* Task directions *
Among the entries below, find each line holding "viewers" and return it.

*** Opening of Supplied records ***

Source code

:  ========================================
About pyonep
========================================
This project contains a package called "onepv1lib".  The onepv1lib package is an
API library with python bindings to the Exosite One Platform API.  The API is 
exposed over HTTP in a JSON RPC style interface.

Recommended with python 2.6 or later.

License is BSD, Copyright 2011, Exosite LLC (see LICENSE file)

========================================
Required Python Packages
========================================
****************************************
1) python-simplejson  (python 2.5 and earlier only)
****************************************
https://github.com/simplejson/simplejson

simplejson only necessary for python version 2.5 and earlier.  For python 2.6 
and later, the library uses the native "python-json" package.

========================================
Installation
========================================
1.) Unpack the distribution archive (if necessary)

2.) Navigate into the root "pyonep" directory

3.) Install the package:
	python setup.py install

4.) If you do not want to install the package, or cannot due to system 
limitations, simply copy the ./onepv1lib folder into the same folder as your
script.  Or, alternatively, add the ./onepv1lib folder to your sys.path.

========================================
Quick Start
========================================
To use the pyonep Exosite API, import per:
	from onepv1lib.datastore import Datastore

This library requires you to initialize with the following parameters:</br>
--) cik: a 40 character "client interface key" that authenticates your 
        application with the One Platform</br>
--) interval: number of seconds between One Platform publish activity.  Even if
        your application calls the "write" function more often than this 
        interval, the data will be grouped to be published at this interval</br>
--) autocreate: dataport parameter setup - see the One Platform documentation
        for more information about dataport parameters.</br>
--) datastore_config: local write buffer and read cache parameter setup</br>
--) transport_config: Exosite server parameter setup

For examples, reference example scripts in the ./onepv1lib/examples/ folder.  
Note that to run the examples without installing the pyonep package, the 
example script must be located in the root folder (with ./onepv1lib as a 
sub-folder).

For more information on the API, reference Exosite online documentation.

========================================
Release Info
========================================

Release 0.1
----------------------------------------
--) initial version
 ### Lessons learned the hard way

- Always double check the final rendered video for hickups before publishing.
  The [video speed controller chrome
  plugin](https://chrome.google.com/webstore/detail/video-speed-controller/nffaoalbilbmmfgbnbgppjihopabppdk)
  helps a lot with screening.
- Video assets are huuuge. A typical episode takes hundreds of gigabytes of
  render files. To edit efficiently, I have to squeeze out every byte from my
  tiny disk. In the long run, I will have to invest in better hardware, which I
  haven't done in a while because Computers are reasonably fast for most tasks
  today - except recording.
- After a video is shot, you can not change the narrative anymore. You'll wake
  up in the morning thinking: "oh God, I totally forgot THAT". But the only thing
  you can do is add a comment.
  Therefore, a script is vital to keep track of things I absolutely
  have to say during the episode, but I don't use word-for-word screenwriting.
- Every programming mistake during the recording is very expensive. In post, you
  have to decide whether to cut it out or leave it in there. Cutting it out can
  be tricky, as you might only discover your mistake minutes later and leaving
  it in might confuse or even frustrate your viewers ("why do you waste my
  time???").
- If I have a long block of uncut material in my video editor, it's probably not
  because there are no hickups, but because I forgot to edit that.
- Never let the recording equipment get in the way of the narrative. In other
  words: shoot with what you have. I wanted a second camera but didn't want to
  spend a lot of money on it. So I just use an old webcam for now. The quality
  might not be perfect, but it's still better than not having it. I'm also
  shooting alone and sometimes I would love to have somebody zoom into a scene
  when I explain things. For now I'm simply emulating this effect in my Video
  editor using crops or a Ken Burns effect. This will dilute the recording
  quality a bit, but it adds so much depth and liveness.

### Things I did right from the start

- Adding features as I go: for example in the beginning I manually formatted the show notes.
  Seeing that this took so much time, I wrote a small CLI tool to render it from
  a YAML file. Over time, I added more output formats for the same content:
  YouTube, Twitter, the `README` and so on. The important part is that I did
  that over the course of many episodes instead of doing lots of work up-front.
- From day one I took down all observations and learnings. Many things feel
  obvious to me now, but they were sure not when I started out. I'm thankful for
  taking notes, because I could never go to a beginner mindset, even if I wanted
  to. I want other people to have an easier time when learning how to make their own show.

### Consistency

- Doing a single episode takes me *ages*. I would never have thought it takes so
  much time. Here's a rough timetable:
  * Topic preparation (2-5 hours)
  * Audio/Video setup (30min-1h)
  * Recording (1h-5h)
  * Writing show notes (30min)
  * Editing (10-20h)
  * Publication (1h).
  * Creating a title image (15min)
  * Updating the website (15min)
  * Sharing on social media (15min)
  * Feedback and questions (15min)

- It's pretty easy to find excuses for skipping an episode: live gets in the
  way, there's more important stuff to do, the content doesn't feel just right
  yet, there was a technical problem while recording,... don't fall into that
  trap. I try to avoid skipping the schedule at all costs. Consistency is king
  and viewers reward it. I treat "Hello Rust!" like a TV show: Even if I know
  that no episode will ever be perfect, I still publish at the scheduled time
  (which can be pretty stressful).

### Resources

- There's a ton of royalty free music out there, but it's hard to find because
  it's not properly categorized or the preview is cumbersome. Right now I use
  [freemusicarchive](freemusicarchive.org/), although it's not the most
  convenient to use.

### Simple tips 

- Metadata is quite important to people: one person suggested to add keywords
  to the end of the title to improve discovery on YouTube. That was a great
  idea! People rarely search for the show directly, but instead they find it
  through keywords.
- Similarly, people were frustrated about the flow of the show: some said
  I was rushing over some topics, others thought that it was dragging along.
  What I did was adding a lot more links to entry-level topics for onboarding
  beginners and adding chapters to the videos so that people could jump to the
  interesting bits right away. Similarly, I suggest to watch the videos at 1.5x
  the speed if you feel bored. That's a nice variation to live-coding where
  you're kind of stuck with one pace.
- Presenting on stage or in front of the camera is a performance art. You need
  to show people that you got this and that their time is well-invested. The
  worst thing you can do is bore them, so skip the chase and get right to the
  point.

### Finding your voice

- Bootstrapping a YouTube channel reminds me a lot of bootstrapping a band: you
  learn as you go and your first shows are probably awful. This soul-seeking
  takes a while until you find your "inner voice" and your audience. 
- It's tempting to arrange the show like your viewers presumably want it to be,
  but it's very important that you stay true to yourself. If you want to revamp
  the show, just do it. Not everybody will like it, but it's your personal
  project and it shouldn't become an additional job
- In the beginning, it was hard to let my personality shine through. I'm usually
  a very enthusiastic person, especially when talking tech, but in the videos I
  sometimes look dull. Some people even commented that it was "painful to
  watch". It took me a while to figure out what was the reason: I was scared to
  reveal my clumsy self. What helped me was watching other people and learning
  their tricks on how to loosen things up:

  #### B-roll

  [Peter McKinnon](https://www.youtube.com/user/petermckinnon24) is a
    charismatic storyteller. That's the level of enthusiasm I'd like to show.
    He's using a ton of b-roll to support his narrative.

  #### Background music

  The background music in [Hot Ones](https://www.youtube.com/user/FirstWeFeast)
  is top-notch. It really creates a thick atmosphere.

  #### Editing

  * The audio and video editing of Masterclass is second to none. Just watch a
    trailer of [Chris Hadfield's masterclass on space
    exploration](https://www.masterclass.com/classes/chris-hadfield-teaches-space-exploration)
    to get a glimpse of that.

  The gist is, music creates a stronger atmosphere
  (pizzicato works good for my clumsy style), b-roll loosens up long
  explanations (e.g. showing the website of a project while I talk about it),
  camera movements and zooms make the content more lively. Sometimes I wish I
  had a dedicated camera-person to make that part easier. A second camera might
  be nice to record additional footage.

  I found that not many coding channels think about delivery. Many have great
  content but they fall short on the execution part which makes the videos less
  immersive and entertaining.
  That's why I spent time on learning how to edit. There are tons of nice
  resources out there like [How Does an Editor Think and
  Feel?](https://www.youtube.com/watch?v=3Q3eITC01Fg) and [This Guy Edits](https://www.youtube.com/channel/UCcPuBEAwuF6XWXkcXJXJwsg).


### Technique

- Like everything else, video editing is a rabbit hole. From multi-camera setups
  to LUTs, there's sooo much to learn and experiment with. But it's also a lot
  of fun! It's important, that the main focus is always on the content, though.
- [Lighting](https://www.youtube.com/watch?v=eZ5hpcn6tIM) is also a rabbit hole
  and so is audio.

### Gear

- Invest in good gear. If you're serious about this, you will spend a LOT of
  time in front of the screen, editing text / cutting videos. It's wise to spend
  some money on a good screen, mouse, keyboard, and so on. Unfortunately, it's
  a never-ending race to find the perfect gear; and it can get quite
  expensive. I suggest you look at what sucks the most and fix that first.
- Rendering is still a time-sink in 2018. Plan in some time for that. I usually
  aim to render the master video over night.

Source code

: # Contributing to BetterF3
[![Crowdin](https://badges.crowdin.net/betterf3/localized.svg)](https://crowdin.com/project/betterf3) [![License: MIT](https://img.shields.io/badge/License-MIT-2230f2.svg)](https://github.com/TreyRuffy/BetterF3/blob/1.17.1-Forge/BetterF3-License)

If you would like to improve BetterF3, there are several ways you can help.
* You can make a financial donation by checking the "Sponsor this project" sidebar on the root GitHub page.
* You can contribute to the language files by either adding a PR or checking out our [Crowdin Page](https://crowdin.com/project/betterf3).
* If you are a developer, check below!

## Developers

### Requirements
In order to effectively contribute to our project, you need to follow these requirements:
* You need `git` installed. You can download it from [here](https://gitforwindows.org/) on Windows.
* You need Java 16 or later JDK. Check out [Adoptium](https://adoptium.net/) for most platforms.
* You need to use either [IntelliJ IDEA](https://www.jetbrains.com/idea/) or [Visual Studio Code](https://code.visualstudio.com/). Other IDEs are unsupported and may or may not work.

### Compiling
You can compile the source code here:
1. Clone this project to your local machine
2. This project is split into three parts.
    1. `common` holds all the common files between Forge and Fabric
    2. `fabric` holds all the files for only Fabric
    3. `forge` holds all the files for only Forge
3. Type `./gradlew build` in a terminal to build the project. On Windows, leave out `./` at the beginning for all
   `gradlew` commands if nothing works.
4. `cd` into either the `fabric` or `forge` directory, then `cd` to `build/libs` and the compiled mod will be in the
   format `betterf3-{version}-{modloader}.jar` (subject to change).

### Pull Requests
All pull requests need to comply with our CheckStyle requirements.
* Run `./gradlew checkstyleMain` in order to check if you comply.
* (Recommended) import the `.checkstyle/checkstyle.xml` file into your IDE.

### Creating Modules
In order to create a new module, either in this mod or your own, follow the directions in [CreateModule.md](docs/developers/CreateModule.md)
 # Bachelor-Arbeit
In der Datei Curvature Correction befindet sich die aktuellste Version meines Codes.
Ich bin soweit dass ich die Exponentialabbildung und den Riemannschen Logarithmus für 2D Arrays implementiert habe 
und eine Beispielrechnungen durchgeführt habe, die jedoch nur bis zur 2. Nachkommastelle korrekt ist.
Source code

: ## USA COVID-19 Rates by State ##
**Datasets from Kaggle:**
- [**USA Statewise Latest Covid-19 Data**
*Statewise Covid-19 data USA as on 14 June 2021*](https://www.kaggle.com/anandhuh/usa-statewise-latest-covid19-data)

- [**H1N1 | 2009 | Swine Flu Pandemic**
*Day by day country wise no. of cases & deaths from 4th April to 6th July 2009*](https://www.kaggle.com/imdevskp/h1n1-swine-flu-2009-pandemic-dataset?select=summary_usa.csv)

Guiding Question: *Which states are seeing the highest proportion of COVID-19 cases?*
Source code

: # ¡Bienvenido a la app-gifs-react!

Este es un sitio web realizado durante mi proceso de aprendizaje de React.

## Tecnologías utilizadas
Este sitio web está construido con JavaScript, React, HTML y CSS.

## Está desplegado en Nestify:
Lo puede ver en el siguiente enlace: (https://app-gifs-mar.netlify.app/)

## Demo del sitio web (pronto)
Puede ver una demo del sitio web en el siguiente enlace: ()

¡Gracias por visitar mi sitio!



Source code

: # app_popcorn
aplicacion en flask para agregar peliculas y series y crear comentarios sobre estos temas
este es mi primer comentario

*** Close of Supplied records ***

* Answer box *
  it in might confuse or even frustrate your viewers ("why do you waste my
  and viewers reward it. I treat "Hello Rust!" like a TV show: Even if I know
- It's tempting to arrange the show like your viewers presumably want it to be,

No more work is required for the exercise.